* **Working data**:
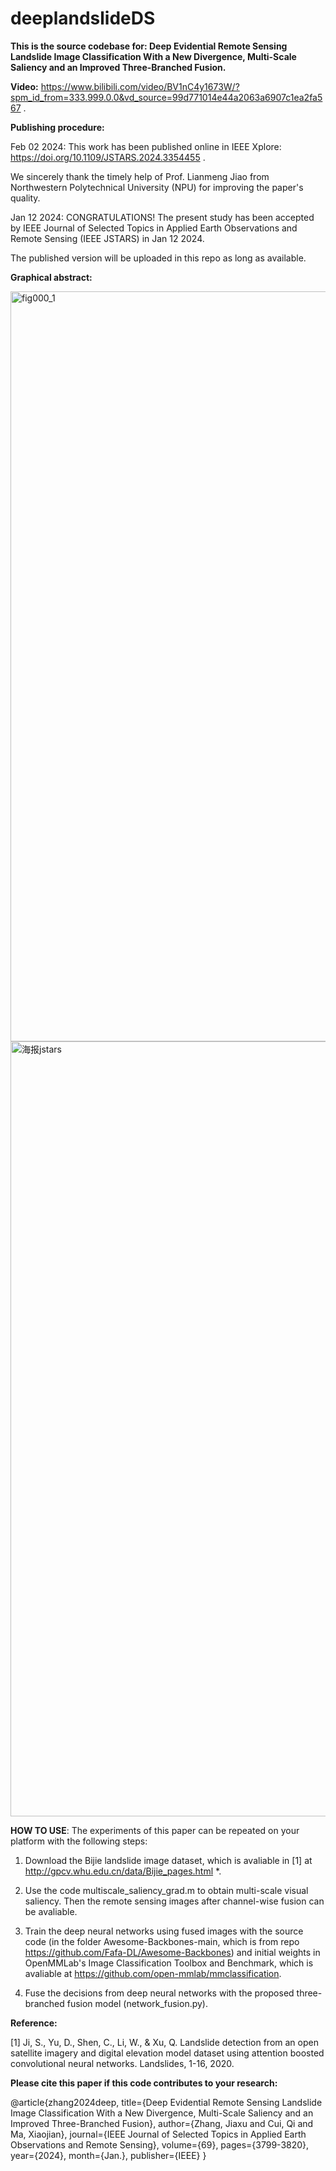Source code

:# deeplandslideDS
**This is the source codebase for: Deep Evidential Remote Sensing Landslide Image Classification With a New Divergence, Multi-Scale Saliency and an Improved Three-Branched Fusion.** 

**Video:** https://www.bilibili.com/video/BV1nC4y1673W/?spm_id_from=333.999.0.0&vd_source=99d771014e44a2063a6907c1ea2fa567 .

**Publishing procedure:**

Feb 02 2024: This work has been published online in IEEE Xplore: https://doi.org/10.1109/JSTARS.2024.3354455 . 

We sincerely thank the timely help of Prof. Lianmeng Jiao from Northwestern Polytechnical University (NPU) for improving the paper's quality. 

Jan 12 2024: CONGRATULATIONS! The present study has been accepted by IEEE Journal of Selected Topics in Applied Earth Observations and Remote Sensing (IEEE JSTARS) in Jan 12 2024.

The published version will be uploaded in this repo as long as available. 

**Graphical abstract:**

<img width="1200" alt="fig000_1" src="https://github.com/defzhangaa/deeplandslideDS/assets/128769580/7e266e86-0a20-4524-aaf1-0cc3acecbfb5">


<img width="1240" alt="海报jstars" src="https://github.com/defzhangaa/deeplandslideDS/assets/128769580/970f58cd-e102-4b05-8502-711f93310092">


**HOW TO USE**: The experiments of this paper can be repeated on your platform with the following steps: 

1. Download the Bijie landslide image dataset, which is avaliable in [1] at http://gpcv.whu.edu.cn/data/Bijie_pages.html *. 

2. Use the code multiscale_saliency_grad.m to obtain multi-scale visual saliency. Then the remote sensing images after channel-wise fusion can be avaliable.  

3. Train the deep neural networks using fused images with the source code (in the folder Awesome-Backbones-main, which is from repo https://github.com/Fafa-DL/Awesome-Backbones) and initial weights in OpenMMLab's Image Classification Toolbox and Benchmark, which is avaliable at https://github.com/open-mmlab/mmclassification. 

4. Fuse the decisions from deep neural networks with the proposed three-branched fusion model (network_fusion.py). 

**Reference:** 

[1] Ji, S., Yu, D., Shen, C., Li, W., & Xu, Q. Landslide detection from an open satellite imagery and digital elevation model dataset using attention boosted convolutional neural networks. Landslides, 1-16, 2020. 

**Please cite this paper if this code contributes to your research:**

@article{zhang2024deep,  title={Deep Evidential Remote Sensing Landslide Image Classification With a New Divergence, Multi-Scale Saliency and an Improved Three-Branched Fusion},  author={Zhang, Jiaxu and Cui, Qi and Ma, Xiaojian},  journal={IEEE Journal of Selected Topics in Applied Earth Observations and Remote Sensing},  volume={69},  pages={3799-3820},  year={2024},  month={Jan.},  publisher={IEEE}  }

* **Task to complete**: Leaving aside the images, write out the entries above word for word.

* **Answer section**:
Source code

:# deeplandslideDS
**This is the source codebase for: Deep Evidential Remote Sensing Landslide Image Classification With a New Divergence, Multi-Scale Saliency and an Improved Three-Branched Fusion.** 

**Video:** https://www.bilibili.com/video/BV1nC4y1673W/?spm_id_from=333.999.0.0&vd_source=99d771014e44a2063a6907c1ea2fa567 .

**Publishing procedure:**

Feb 02 2024: This work has been published online in IEEE Xplore: https://doi.org/10.1109/JSTARS.2024.3354455 . 

We sincerely thank the timely help of Prof. Lianmeng Jiao from Northwestern Polytechnical University (NPU) for improving the paper's quality. 

Jan 12 2024: CONGRATULATIONS! The present study has been accepted by IEEE Journal of Selected Topics in Applied Earth Observations and Remote Sensing (IEEE JSTARS) in Jan 12 2024.

The published version will be uploaded in this repo as long as available. 

**Graphical abstract:**

<img width="1200" alt="fig000_1" src="https://github.com/defzhangaa/deeplandslideDS/assets/128769580/7e266e86-0a20-4524-aaf1-0cc3acecbfb5">


<img width="1240" alt="海报jstars" src="https://github.com/defzhangaa/deeplandslideDS/assets/128769580/970f58cd-e102-4b05-8502-711f93310092">


**HOW TO USE**: The experiments of this paper can be repeated on your platform with the following steps: 

1. Download the Bijie landslide image dataset, which is avaliable in [1] at http://gpcv.whu.edu.cn/data/Bijie_pages.html *. 

2. Use the code multiscale_saliency_grad.m to obtain multi-scale visual saliency. Then the remote sensing images after channel-wise fusion can be avaliable.  

3. Train the deep neural networks using fused images with the source code (in the folder Awesome-Backbones-main, which is from repo https://github.com/Fafa-DL/Awesome-Backbones) and initial weights in OpenMMLab's Image Classification Toolbox and Benchmark, which is avaliable at https://github.com/open-mmlab/mmclassification. 

4. Fuse the decisions from deep neural networks with the proposed three-branched fusion model (network_fusion.py). 

**Reference:** 

[1] Ji, S., Yu, D., Shen, C., Li, W., & Xu, Q. Landslide detection from an open satellite imagery and digital elevation model dataset using attention boosted convolutional neural networks. Landslides, 1-16, 2020. 

**Please cite this paper if this code contributes to your research:**

@article{zhang2024deep,  title={Deep Evidential Remote Sensing Landslide Image Classification With a New Divergence, Multi-Scale Saliency and an Improved Three-Branched Fusion},  author={Zhang, Jiaxu and Cui, Qi and Ma, Xiaojian},  journal={IEEE Journal of Selected Topics in Applied Earth Observations and Remote Sensing},  volume={69},  pages={3799-3820},  year={2024},  month={Jan.},  publisher={IEEE}  }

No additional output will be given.